__PROBLEM TO SOLVE__:
Output every entry below exactly, without its pictures.

__SUPPLIED ENTRIES__:
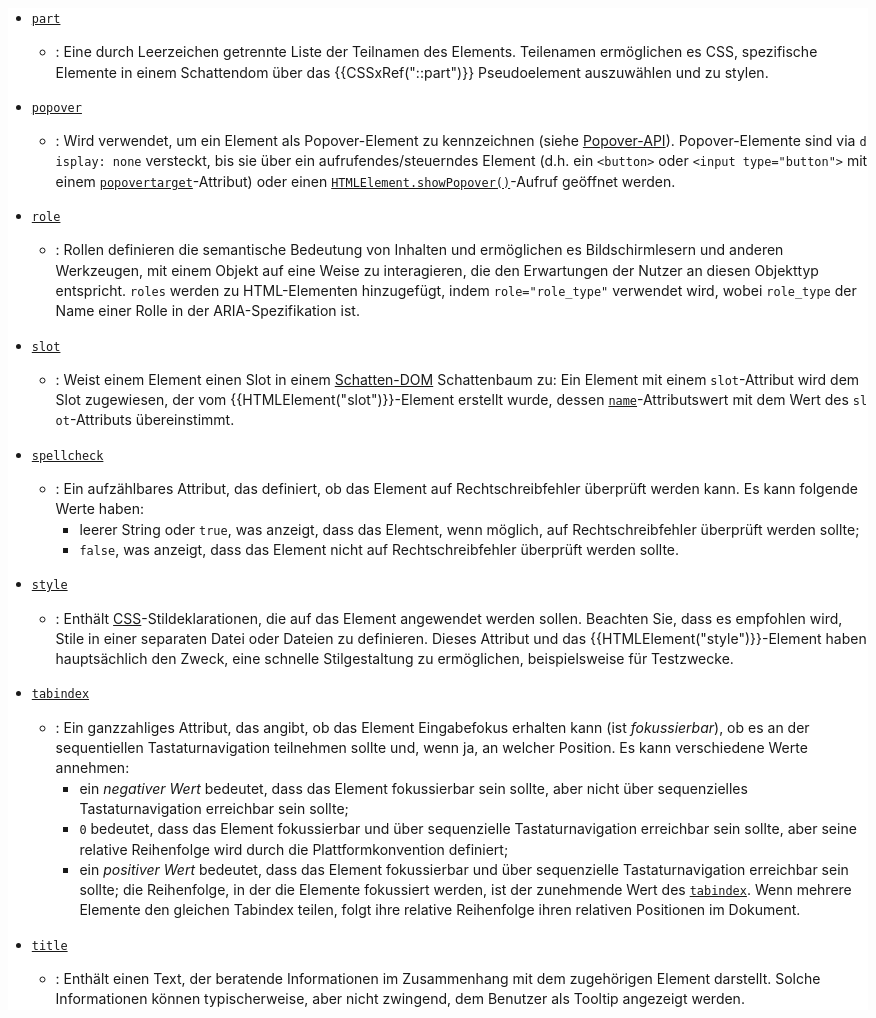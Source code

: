 - [`part`](/de/docs/Web/HTML/Reference/Global_attributes/part)
  - : Eine durch Leerzeichen getrennte Liste der Teilnamen des Elements. Teilenamen ermöglichen es CSS, spezifische Elemente in einem Schattendom über das {{CSSxRef("::part")}} Pseudoelement auszuwählen und zu stylen.

- [`popover`](/de/docs/Web/HTML/Reference/Global_attributes/popover)
  - : Wird verwendet, um ein Element als Popover-Element zu kennzeichnen (siehe [Popover-API](/de/docs/Web/API/Popover_API)). Popover-Elemente sind via `display: none` versteckt, bis sie über ein aufrufendes/steuerndes Element (d.h. ein `<button>` oder `<input type="button">` mit einem [`popovertarget`](/de/docs/Web/HTML/Reference/Elements/button#popovertarget)-Attribut) oder einen [`HTMLElement.showPopover()`](/de/docs/Web/API/HTMLElement/showPopover)-Aufruf geöffnet werden.

- [`role`](/de/docs/Web/Accessibility/ARIA/Reference/Roles)
  - : Rollen definieren die semantische Bedeutung von Inhalten und ermöglichen es Bildschirmlesern und anderen Werkzeugen, mit einem Objekt auf eine Weise zu interagieren, die den Erwartungen der Nutzer an diesen Objekttyp entspricht. `roles` werden zu HTML-Elementen hinzugefügt, indem `role="role_type"` verwendet wird, wobei `role_type` der Name einer Rolle in der ARIA-Spezifikation ist.

- [`slot`](/de/docs/Web/HTML/Reference/Global_attributes/slot)
  - : Weist einem Element einen Slot in einem [Schatten-DOM](/de/docs/Web/API/Web_components/Using_shadow_DOM) Schattenbaum zu: Ein Element mit einem `slot`-Attribut wird dem Slot zugewiesen, der vom {{HTMLElement("slot")}}-Element erstellt wurde, dessen [`name`](/de/docs/Web/HTML/Reference/Elements/slot#name)-Attributswert mit dem Wert des `slot`-Attributs übereinstimmt.

- [`spellcheck`](/de/docs/Web/HTML/Reference/Global_attributes/spellcheck)
  - : Ein aufzählbares Attribut, das definiert, ob das Element auf Rechtschreibfehler überprüft werden kann. Es kann folgende Werte haben:
    - leerer String oder `true`, was anzeigt, dass das Element, wenn möglich, auf Rechtschreibfehler überprüft werden sollte;
    - `false`, was anzeigt, dass das Element nicht auf Rechtschreibfehler überprüft werden sollte.

- [`style`](/de/docs/Web/HTML/Reference/Global_attributes/style)
  - : Enthält [CSS](/de/docs/Web/CSS)-Stildeklarationen, die auf das Element angewendet werden sollen. Beachten Sie, dass es empfohlen wird, Stile in einer separaten Datei oder Dateien zu definieren. Dieses Attribut und das {{HTMLElement("style")}}-Element haben hauptsächlich den Zweck, eine schnelle Stilgestaltung zu ermöglichen, beispielsweise für Testzwecke.

- [`tabindex`](/de/docs/Web/HTML/Reference/Global_attributes/tabindex)
  - : Ein ganzzahliges Attribut, das angibt, ob das Element Eingabefokus erhalten kann (ist _fokussierbar_), ob es an der sequentiellen Tastaturnavigation teilnehmen sollte und, wenn ja, an welcher Position. Es kann verschiedene Werte annehmen:
    - ein _negativer Wert_ bedeutet, dass das Element fokussierbar sein sollte, aber nicht über sequenzielles Tastaturnavigation erreichbar sein sollte;
    - `0` bedeutet, dass das Element fokussierbar und über sequenzielle Tastaturnavigation erreichbar sein sollte, aber seine relative Reihenfolge wird durch die Plattformkonvention definiert;
    - ein _positiver Wert_ bedeutet, dass das Element fokussierbar und über sequenzielle Tastaturnavigation erreichbar sein sollte; die Reihenfolge, in der die Elemente fokussiert werden, ist der zunehmende Wert des [`tabindex`](/de/docs/Web/HTML/Reference/Global_attributes/tabindex). Wenn mehrere Elemente den gleichen Tabindex teilen, folgt ihre relative Reihenfolge ihren relativen Positionen im Dokument.

- [`title`](/de/docs/Web/HTML/Reference/Global_attributes/title)
  - : Enthält einen Text, der beratende Informationen im Zusammenhang mit dem zugehörigen Element darstellt. Solche Informationen können typischerweise, aber nicht zwingend, dem Benutzer als Tooltip angezeigt werden.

__EXERCISE RESULT__:
Source code

: - [`part`](/de/docs/Web/HTML/Reference/Global_attributes/part)
  - : Eine durch Leerzeichen getrennte Liste der Teilnamen des Elements. Teilenamen ermöglichen es CSS, spezifische Elemente in einem Schattendom über das {{CSSxRef("::part")}} Pseudoelement auszuwählen und zu stylen.

- [`popover`](/de/docs/Web/HTML/Reference/Global_attributes/popover)
  - : Wird verwendet, um ein Element als Popover-Element zu kennzeichnen (siehe [Popover-API](/de/docs/Web/API/Popover_API)). Popover-Elemente sind via `display: none` versteckt, bis sie über ein aufrufendes/steuerndes Element (d.h. ein `<button>` oder `<input type="button">` mit einem [`popovertarget`](/de/docs/Web/HTML/Reference/Elements/button#popovertarget)-Attribut) oder einen [`HTMLElement.showPopover()`](/de/docs/Web/API/HTMLElement/showPopover)-Aufruf geöffnet werden.

- [`role`](/de/docs/Web/Accessibility/ARIA/Reference/Roles)
  - : Rollen definieren die semantische Bedeutung von Inhalten und ermöglichen es Bildschirmlesern und anderen Werkzeugen, mit einem Objekt auf eine Weise zu interagieren, die den Erwartungen der Nutzer an diesen Objekttyp entspricht. `roles` werden zu HTML-Elementen hinzugefügt, indem `role="role_type"` verwendet wird, wobei `role_type` der Name einer Rolle in der ARIA-Spezifikation ist.

- [`slot`](/de/docs/Web/HTML/Reference/Global_attributes/slot)
  - : Weist einem Element einen Slot in einem [Schatten-DOM](/de/docs/Web/API/Web_components/Using_shadow_DOM) Schattenbaum zu: Ein Element mit einem `slot`-Attribut wird dem Slot zugewiesen, der vom {{HTMLElement("slot")}}-Element erstellt wurde, dessen [`name`](/de/docs/Web/HTML/Reference/Elements/slot#name)-Attributswert mit dem Wert des `slot`-Attributs übereinstimmt.

- [`spellcheck`](/de/docs/Web/HTML/Reference/Global_attributes/spellcheck)
  - : Ein aufzählbares Attribut, das definiert, ob das Element auf Rechtschreibfehler überprüft werden kann. Es kann folgende Werte haben:
    - leerer String oder `true`, was anzeigt, dass das Element, wenn möglich, auf Rechtschreibfehler überprüft werden sollte;
    - `false`, was anzeigt, dass das Element nicht auf Rechtschreibfehler überprüft werden sollte.

- [`style`](/de/docs/Web/HTML/Reference/Global_attributes/style)
  - : Enthält [CSS](/de/docs/Web/CSS)-Stildeklarationen, die auf das Element angewendet werden sollen. Beachten Sie, dass es empfohlen wird, Stile in einer separaten Datei oder Dateien zu definieren. Dieses Attribut und das {{HTMLElement("style")}}-Element haben hauptsächlich den Zweck, eine schnelle Stilgestaltung zu ermöglichen, beispielsweise für Testzwecke.

- [`tabindex`](/de/docs/Web/HTML/Reference/Global_attributes/tabindex)
  - : Ein ganzzahliges Attribut, das angibt, ob das Element Eingabefokus erhalten kann (ist _fokussierbar_), ob es an der sequentiellen Tastaturnavigation teilnehmen sollte und, wenn ja, an welcher Position. Es kann verschiedene Werte annehmen:
    - ein _negativer Wert_ bedeutet, dass das Element fokussierbar sein sollte, aber nicht über sequenzielles Tastaturnavigation erreichbar sein sollte;
    - `0` bedeutet, dass das Element fokussierbar und über sequenzielle Tastaturnavigation erreichbar sein sollte, aber seine relative Reihenfolge wird durch die Plattformkonvention definiert;
    - ein _positiver Wert_ bedeutet, dass das Element fokussierbar und über sequenzielle Tastaturnavigation erreichbar sein sollte; die Reihenfolge, in der die Elemente fokussiert werden, ist der zunehmende Wert des [`tabindex`](/de/docs/Web/HTML/Reference/Global_attributes/tabindex). Wenn mehrere Elemente den gleichen Tabindex teilen, folgt ihre relative Reihenfolge ihren relativen Positionen im Dokument.

- [`title`](/de/docs/Web/HTML/Reference/Global_attributes/title)
  - : Enthält einen Text, der beratende Informationen im Zusammenhang mit dem zugehörigen Element darstellt. Solche Informationen können typischerweise, aber nicht zwingend, dem Benutzer als Tooltip angezeigt werden.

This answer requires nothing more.